Der Bund will in der Coronavirus-Krise vor allem die wichtigen großen Verkehrsflughäfen in Deutschland mit einmaligen Zuschüssen stützen. Das sieht ein Maßnahmenpaket der Bundesregierung vor, auf das sich Finanz- und Verkehrsministerium nach Informationen der Deutschen Presse-Agentur am Donnerstag einigten. Für kleine Regionalflughäfen sind dagegen nur Entlastungen bei Gebühren vorgesehen.

Das Paket sieht vor, dass der Bund einmalig mit Zuschüssen zwölf wichtigen Flughäfen hilft, an denen er nicht selbst beteiligt ist. Dies sind einem Papier zufolge die Flughäfen Bremen, Dresden, Düsseldorf, Erfurt, Frankfurt, Hamburg, Hannover, Leipzig, Münster/Osnabrück, Nürnberg, Saarbrücken und Stuttgart. Konkret geht es um die Erstattung von Kosten für das Offenhalten von Flughäfen zu Beginn der Pandemie.

Voraussetzung für die Unterstützungsmaßnahme des Bundes ist laut Papier, dass das jeweilige Land einen Zuschuss in gleicher Höhe zusagt, für das Jahr 2020 keine Dividenden ausgeschüttet und an Geschäftsführer und Vorstände keine Boni gezahlt werden. Der Bund will 200 Millionen Euro zur Verfügung stellen.

Die Länder hatten zuvor ihre generelle Bereitschaft erklärt für ein 50-50-Modell, das Verkehrsminister Andreas Scheuer (CSU) vorgeschlagen hatte. Bei dem Gesamtpaket geht es um weit mehr als eine Milliarde Euro, hieß es.

Das Paket sieht weiter vor, dass der Bund für kleine Regionalflughäfen die Kosten für Flugsicherungsdienstleistungen übernimmt. Bislang tragen die kleinen Flughäfen diese Kosten selbst und können sie nicht immer an die Fluggesellschaften weiterreichen. Im Haushalt 2021 seien für diese Unterstützungsmaßnahme 20 Millionen Euro vorgesehen.

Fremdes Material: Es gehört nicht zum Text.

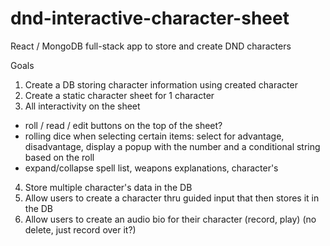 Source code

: # dnd-interactive-character-sheet
React / MongoDB full-stack app to store and create DND characters

Goals
1. Create a DB storing character information using created character
2. Create a static character sheet for 1 character
3. All interactivity on the sheet 
  - roll / read / edit buttons on the top of the sheet? 
  - rolling dice when selecting certain items: select for advantage, disadvantage, display a popup with the number and a conditional string based on the roll
  - expand/collapse spell list, weapons explanations, character's 
4. Store multiple character's data in the DB
5. Allow users to create a character thru guided input that then stores it in the DB
6. Allow users to create an audio bio for their character (record, play) (no delete, just record over it?)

Zu dem Paket gehört außerdem die finanzielle Unterstützung für die drei Flughäfen Berlin-Brandenburg, Köln/Bonn und München, an denen der Bund selbst beteiligt ist. Dies hatte der Bund bereits zugesagt, es geht um mehr als 400 Millionen Euro für die Jahre 2020 und 2021. Des Weiteren erhält die bundeseigene Deutsche Flugsicherung GmbH im laufenden Jahr eine Eigenkapitalunterstützung von 300 Millionen Euro.

Der Branchenverband ADV hatte vor kurzem noch einmal vor den Beratungen erneut die dramatische wirtschaftliche Lage sämtlicher Flughäfen nach den Verkehrseinbrüchen in der Corona-Pandemie geschildert. Das gesamte Luftfahrtsystem stehe nahezu vor dem Kollaps, und viele Flughäfen stünden vor dem Aus. Dem Verband zufolge ist jeder vierte der rund 180.000 direkten Arbeitsplätze an den Flughäfen bedroht.